▸ **What the task requires**: Leave out all pictures. Return exactly the lines from the top of the material through the line containing "and the artist".

========================================

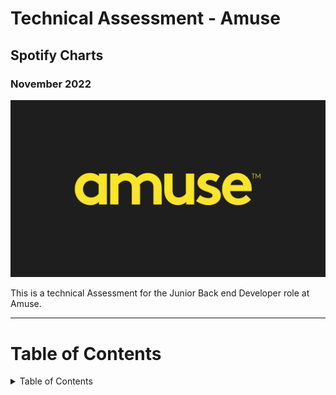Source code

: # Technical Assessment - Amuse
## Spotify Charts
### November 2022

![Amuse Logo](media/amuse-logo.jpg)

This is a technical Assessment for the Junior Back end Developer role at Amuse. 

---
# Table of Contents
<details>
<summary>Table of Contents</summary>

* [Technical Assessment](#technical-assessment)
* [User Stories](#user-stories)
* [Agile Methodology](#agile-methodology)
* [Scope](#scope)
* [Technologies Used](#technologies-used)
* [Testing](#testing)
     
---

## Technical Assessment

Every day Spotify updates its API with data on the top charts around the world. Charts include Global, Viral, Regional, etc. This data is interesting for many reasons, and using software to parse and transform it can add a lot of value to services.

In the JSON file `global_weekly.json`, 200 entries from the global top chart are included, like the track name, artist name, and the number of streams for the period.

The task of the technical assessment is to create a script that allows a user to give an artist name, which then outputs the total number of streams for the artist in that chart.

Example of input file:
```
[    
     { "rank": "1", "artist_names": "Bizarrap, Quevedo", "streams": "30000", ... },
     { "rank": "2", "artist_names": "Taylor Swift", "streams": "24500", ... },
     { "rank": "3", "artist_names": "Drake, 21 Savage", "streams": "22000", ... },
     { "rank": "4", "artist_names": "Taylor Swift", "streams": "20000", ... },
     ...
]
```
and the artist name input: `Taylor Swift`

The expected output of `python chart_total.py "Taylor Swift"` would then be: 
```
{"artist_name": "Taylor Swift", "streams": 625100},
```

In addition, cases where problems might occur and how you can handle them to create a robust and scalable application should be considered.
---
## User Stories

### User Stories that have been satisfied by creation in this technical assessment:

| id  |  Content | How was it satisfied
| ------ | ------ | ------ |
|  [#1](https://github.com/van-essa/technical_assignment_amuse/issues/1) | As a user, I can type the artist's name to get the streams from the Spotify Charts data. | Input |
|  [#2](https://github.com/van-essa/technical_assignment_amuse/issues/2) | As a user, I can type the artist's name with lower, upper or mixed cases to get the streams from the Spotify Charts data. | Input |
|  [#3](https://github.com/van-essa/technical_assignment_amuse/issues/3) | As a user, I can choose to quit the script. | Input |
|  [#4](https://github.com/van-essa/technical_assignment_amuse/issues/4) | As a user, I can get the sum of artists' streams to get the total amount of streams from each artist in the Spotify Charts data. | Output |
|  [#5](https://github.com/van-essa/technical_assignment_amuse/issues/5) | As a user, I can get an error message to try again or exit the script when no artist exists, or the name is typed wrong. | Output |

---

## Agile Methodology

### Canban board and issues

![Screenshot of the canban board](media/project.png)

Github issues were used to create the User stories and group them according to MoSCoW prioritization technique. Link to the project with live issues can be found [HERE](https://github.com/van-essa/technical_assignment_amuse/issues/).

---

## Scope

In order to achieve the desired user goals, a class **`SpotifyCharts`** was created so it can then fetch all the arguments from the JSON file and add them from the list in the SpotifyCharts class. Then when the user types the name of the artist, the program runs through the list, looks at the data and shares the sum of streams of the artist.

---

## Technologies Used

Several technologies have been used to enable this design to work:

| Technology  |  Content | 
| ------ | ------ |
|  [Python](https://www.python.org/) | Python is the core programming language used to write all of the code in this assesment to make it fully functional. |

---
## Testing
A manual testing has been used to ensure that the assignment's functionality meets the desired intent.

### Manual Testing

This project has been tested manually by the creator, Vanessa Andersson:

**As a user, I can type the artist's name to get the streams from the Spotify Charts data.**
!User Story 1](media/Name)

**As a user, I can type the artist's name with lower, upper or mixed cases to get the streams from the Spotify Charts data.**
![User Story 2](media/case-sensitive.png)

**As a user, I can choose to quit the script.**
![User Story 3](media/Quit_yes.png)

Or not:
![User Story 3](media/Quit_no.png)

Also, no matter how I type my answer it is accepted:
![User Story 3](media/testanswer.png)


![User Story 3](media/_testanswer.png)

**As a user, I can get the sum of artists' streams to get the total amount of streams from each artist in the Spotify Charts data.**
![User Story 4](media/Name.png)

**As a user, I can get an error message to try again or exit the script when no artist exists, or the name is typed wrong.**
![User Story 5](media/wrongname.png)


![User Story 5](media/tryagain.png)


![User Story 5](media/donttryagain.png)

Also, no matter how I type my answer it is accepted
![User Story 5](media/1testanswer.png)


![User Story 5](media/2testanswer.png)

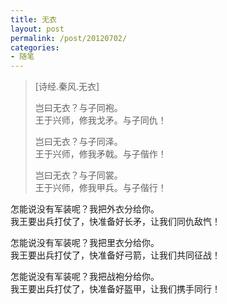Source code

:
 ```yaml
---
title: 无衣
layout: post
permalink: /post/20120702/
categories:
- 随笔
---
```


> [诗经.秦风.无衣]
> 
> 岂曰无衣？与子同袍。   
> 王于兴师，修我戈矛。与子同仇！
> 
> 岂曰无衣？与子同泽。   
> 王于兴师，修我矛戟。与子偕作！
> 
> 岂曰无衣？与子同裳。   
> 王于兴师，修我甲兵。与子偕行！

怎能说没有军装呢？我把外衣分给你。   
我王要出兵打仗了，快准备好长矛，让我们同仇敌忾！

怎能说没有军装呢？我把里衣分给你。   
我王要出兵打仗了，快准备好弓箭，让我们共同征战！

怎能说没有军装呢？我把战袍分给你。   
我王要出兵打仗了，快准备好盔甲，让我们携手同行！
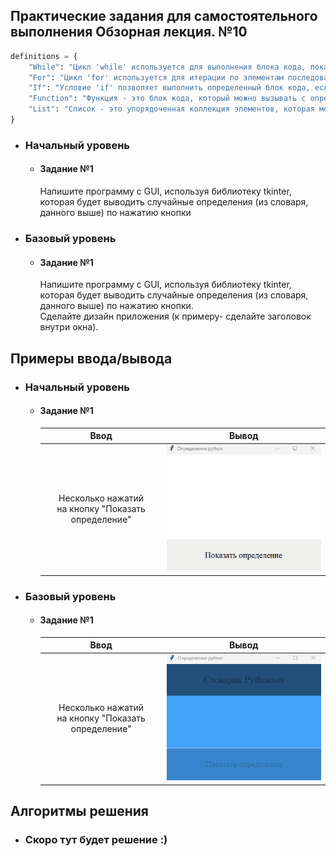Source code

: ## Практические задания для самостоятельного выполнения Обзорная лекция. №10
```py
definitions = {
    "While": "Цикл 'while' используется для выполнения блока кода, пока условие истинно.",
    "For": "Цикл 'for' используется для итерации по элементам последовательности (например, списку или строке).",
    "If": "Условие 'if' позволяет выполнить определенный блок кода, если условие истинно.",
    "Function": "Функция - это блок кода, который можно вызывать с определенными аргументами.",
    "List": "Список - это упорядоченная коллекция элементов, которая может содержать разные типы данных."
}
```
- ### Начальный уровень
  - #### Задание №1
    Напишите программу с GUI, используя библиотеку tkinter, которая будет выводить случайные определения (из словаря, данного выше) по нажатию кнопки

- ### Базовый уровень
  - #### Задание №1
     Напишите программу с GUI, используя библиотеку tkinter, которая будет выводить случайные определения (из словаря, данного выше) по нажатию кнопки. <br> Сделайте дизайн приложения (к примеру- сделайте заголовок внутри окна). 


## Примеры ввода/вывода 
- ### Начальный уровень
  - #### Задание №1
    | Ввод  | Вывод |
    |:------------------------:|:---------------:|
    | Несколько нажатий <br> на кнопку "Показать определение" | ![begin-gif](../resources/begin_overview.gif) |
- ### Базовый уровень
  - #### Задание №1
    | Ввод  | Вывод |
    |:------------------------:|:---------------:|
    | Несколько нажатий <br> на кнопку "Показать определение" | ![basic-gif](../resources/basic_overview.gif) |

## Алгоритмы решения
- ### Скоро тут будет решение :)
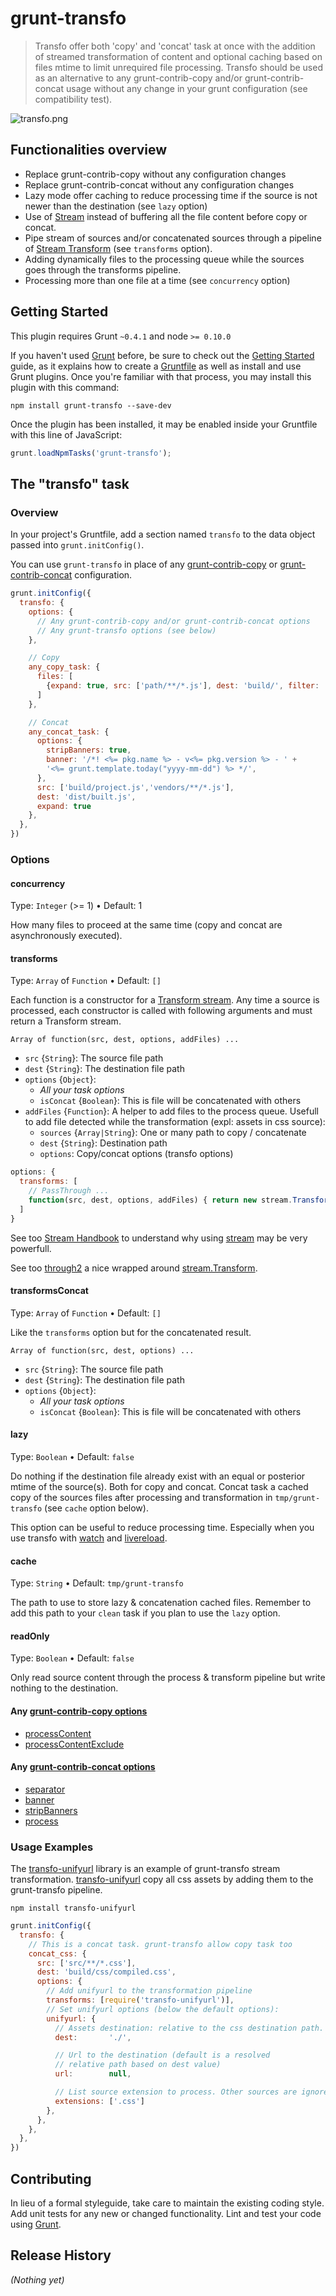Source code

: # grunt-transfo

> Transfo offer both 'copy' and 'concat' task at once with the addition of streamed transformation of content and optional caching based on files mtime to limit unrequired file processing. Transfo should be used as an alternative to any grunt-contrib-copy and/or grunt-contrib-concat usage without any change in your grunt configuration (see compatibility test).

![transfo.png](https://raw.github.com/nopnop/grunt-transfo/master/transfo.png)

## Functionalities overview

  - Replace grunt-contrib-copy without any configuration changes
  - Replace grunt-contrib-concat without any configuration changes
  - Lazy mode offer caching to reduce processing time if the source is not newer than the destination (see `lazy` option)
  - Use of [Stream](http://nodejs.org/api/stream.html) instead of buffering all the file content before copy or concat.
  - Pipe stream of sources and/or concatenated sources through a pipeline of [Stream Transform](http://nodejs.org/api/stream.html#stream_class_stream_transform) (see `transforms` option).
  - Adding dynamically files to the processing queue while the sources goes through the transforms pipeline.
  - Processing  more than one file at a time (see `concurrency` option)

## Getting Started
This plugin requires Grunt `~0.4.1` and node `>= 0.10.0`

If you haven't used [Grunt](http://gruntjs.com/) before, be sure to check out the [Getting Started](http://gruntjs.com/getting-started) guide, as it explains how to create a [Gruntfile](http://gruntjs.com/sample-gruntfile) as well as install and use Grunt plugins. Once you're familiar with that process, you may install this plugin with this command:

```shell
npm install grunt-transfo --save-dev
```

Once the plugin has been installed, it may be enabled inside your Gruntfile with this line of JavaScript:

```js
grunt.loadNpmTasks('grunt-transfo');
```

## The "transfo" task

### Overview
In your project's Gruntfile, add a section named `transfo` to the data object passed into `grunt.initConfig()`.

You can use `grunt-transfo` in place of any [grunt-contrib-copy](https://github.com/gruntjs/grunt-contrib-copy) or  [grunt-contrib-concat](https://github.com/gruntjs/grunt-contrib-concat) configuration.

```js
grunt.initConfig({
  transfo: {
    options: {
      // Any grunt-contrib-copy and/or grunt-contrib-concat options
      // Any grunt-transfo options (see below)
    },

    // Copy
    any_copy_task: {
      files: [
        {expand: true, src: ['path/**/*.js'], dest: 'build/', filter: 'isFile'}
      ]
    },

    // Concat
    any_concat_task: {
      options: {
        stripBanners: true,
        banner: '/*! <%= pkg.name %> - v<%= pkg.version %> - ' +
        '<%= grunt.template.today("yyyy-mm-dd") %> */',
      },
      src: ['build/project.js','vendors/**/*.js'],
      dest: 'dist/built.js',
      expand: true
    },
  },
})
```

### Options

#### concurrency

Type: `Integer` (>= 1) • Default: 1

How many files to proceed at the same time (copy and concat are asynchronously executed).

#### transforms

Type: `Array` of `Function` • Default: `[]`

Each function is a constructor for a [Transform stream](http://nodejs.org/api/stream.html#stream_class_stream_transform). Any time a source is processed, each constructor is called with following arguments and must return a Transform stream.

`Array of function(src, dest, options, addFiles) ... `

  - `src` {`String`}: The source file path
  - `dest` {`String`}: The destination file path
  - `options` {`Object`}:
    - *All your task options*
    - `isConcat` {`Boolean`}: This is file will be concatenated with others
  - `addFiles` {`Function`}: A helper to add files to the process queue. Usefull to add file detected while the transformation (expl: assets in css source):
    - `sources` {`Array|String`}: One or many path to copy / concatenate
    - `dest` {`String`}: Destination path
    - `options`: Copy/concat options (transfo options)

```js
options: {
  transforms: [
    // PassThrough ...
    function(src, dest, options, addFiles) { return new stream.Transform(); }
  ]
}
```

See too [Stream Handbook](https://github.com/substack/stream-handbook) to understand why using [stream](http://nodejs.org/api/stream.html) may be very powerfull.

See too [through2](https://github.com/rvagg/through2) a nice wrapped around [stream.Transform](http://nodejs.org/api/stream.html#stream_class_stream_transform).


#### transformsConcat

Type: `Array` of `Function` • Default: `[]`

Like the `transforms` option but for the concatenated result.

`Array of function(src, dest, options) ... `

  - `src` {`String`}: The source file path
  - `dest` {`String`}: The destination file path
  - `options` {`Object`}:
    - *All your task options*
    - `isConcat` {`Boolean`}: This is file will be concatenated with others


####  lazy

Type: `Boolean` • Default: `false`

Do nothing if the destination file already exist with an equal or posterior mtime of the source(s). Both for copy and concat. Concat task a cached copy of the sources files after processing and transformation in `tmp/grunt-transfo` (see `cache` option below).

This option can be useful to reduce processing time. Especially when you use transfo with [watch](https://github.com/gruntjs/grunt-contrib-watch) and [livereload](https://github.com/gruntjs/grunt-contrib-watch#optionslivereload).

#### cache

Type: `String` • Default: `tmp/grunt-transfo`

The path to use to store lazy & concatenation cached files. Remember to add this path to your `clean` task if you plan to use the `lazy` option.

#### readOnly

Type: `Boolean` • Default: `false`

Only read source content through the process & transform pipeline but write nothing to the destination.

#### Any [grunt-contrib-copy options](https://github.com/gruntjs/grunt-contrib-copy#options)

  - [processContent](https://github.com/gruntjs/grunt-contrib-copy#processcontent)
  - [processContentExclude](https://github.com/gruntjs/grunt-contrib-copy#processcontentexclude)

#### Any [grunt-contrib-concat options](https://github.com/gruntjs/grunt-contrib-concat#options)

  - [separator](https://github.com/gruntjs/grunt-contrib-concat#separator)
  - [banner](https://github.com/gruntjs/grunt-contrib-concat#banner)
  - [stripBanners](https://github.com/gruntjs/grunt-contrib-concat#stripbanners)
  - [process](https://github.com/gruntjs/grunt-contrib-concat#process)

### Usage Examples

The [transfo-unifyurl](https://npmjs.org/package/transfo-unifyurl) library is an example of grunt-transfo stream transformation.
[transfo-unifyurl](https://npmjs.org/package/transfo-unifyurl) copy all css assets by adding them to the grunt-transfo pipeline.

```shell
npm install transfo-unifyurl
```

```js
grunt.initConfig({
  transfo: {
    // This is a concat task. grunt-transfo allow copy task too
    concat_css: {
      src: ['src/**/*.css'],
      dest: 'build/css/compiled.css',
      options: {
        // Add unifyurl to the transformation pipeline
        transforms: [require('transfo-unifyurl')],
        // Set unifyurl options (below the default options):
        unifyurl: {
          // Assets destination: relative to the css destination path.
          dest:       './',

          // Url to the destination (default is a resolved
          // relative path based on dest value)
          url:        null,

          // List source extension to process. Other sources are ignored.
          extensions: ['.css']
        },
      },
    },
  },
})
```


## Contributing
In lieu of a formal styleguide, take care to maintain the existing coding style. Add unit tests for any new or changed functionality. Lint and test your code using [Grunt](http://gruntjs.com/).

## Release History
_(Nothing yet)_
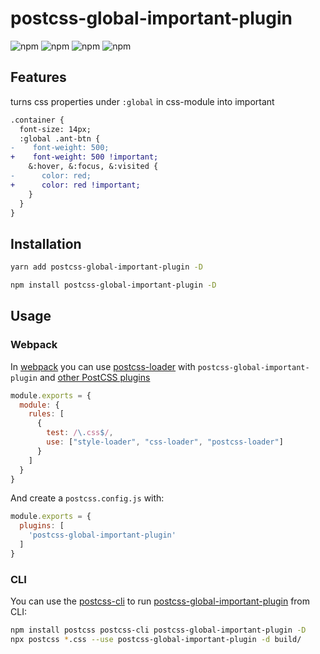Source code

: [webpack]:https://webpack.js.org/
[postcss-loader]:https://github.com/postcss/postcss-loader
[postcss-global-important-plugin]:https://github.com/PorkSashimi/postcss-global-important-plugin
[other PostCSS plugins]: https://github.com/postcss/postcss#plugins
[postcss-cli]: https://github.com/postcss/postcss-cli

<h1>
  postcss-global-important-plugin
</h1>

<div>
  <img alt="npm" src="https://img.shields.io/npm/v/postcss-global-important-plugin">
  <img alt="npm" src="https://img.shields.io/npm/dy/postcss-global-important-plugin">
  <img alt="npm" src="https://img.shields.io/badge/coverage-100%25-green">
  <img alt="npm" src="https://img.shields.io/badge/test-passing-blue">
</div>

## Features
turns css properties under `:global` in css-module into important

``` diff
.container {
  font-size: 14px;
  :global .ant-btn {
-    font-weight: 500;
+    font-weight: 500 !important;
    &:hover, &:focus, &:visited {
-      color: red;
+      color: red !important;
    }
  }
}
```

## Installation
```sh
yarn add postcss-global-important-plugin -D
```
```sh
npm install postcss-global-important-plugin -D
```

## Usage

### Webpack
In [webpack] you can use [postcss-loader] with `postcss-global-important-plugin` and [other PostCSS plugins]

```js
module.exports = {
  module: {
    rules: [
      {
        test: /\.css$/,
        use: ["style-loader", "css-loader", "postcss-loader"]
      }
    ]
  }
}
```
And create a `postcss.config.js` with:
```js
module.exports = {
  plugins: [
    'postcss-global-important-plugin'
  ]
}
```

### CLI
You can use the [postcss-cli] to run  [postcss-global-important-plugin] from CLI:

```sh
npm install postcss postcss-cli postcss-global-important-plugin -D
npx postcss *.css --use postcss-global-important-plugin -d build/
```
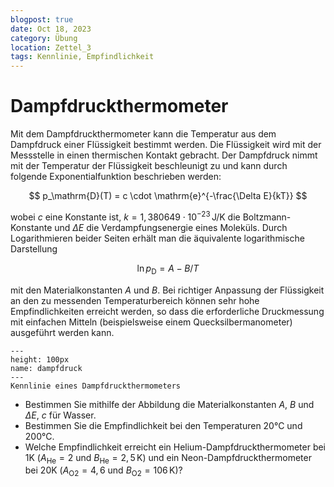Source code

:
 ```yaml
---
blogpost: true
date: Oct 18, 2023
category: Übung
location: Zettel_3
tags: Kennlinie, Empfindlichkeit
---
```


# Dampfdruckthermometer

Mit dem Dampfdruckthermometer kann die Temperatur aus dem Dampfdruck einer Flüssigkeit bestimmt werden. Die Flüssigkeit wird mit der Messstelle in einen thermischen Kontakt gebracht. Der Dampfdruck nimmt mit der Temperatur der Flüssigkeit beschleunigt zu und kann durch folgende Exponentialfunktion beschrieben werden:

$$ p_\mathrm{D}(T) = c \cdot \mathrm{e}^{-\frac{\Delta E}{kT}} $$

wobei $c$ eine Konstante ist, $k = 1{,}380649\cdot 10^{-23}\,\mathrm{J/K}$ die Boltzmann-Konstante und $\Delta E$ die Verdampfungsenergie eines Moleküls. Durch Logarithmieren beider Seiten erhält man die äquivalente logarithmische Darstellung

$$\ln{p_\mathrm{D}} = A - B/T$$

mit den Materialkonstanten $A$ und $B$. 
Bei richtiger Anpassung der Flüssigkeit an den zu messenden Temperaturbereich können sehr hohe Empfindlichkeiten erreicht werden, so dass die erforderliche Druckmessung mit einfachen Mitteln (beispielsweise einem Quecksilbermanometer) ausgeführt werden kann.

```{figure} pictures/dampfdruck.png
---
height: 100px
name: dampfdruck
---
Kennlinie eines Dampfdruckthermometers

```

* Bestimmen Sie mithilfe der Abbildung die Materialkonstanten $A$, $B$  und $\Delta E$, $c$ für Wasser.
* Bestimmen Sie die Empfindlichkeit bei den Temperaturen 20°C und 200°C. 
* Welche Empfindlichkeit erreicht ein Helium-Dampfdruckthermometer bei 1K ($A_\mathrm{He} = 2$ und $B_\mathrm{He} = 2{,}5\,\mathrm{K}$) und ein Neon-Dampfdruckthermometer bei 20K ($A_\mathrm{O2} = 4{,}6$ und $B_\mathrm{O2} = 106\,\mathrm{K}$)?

========================================

▸ **Task output**:
Source code

: # Technical Assessment - Amuse
## Spotify Charts
### November 2022

![Amuse Logo](media/amuse-logo.jpg)

This is a technical Assessment for the Junior Back end Developer role at Amuse. 

---
# Table of Contents
<details>
<summary>Table of Contents</summary>

* [Technical Assessment](#technical-assessment)
* [User Stories](#user-stories)
* [Agile Methodology](#agile-methodology)
* [Scope](#scope)
* [Technologies Used](#technologies-used)
* [Testing](#testing)
     
---

## Technical Assessment

Every day Spotify updates its API with data on the top charts around the world. Charts include Global, Viral, Regional, etc. This data is interesting for many reasons, and using software to parse and transform it can add a lot of value to services.

In the JSON file `global_weekly.json`, 200 entries from the global top chart are included, like the track name, artist name, and the number of streams for the period.

The task of the technical assessment is to create a script that allows a user to give an artist name, which then outputs the total number of streams for the artist in that chart.

Example of input file:
```
[    
     { "rank": "1", "artist_names": "Bizarrap, Quevedo", "streams": "30000", ... },
     { "rank": "2", "artist_names": "Taylor Swift", "streams": "24500", ... },
     { "rank": "3", "artist_names": "Drake, 21 Savage", "streams": "22000", ... },
     { "rank": "4", "artist_names": "Taylor Swift", "streams": "20000", ... },
     ...
]
```
and the artist name input: `Taylor Swift`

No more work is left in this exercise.